Bell proceeds to argue that, if Reid forgoes reconciliation, he should try a compromise:

Indeed, this would give Reid a chance to really talk with the Grassleys and Enzis of the Republican Senate about “what is possible.”  What a refreshing notion—the art of the possible.

As a start, Democrats could concede on tort reform to some extent, Republicans could concede on across-state-line insurance competition, both sides could forge an agreement on portability, a pool for those who don’t have insurance, broadened ability of “related groups” to get group health insurance, and on a prohibition on insurance denial due to pre-existing condition.

I believe that such a deal — outlined in very rough form here — would probably get 70-80 votes in the Senate.  The 15 “theological” senators from the Progressive Caucus and the 15 on the obdurate right of the Republican caucus would scream.  That would confirm that such a deal is in the interests of most senators and most citizens.

This plan won't work. If you forbid insurance companies from discriminating against people with preexisting conditions, then people will go without insurance until they're sick. This would a death spiral of rising rates, more healthy people dropping their insurance, and a collapse of the system. That's why if you want to prevent insurance companies from discriminating, you need to require everybody to buy into the system. And if you do that, you need to subsidize coverage for people who can't afford it, which means (if you're not using the George W. Bush method of public financing) that you need to come up with spending cuts and more revenue.
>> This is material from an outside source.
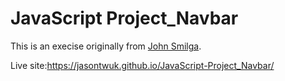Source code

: # JavaScript Project_Navbar
This is an execise originally from <a href="https://github.com/john-smilga/javascript-basic-projects">John Smilga</a>.

Live site:https://jasontwuk.github.io/JavaScript-Project_Navbar/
I wonder how much of the GOP opposition is rooted in a lack of understanding of the issue. Large chunks of the right seem to genuinely think Democrats are imposing this individual mandate, cutting Medicare and raising taxes out of some insatiable thirst for power and government control. The truth is, that's the most moderate, insurance industry-friendly way to eliminate the worst, cruelest abuses of the health care system. That's why Mitt Romney settled on the same approach in Massachusetts.

Now Democrats are trying to recreate Romneycare plus a whole bunch of delivery system reforms designed to slow long term cost growth. And the Republicans are screaming socialism. How can Democrats deal with Republicans when even the moderate budget staffer/think tank scholar types have only the vaguest idea how the policy works?

[Note: in an original, hastily-unpublished version of this item, I attributed the column to David Frum. That it was actually authored by somebody with Bell's wonk credentials strengthens my argument.]